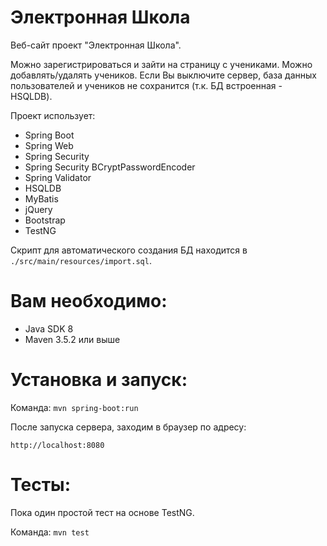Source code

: # Электронная Школа
Веб-сайт проект "Электронная Школа".

Можно зарегистрироваться и зайти на страницу с учениками. Можно добавлять/удалять учеников.
Если Вы выключите сервер, база данных пользователей и учеников не сохранится (т.к. БД встроенная - HSQLDB).

Проект использует:
* Spring Boot
* Spring Web
* Spring Security
* Spring Security BCryptPasswordEncoder
* Spring Validator
* HSQLDB
* MyBatis
* jQuery
* Bootstrap
* TestNG

Скрипт для автоматического создания БД находится в `./src/main/resources/import.sql`.

# Вам необходимо:
* Java SDK 8 
* Maven 3.5.2 или выше

# Установка и запуск:
Команда: `mvn spring-boot:run`

После запуска сервера, заходим в браузер по адресу:

`http://localhost:8080`

# Тесты:
Пока один простой тест на основе TestNG.

Команда: `mvn test`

────────────────────

**Task item:** Return the material line for line, from its beginning to the line that contains "Spring Security BCryptPasswordEncoder", with the pictures left out.

**Response area:**
Source code

: # Электронная Школа
Веб-сайт проект "Электронная Школа".

Можно зарегистрироваться и зайти на страницу с учениками. Можно добавлять/удалять учеников.
Если Вы выключите сервер, база данных пользователей и учеников не сохранится (т.к. БД встроенная - HSQLDB).

Проект использует:
* Spring Boot
* Spring Web
* Spring Security
* Spring Security BCryptPasswordEncoder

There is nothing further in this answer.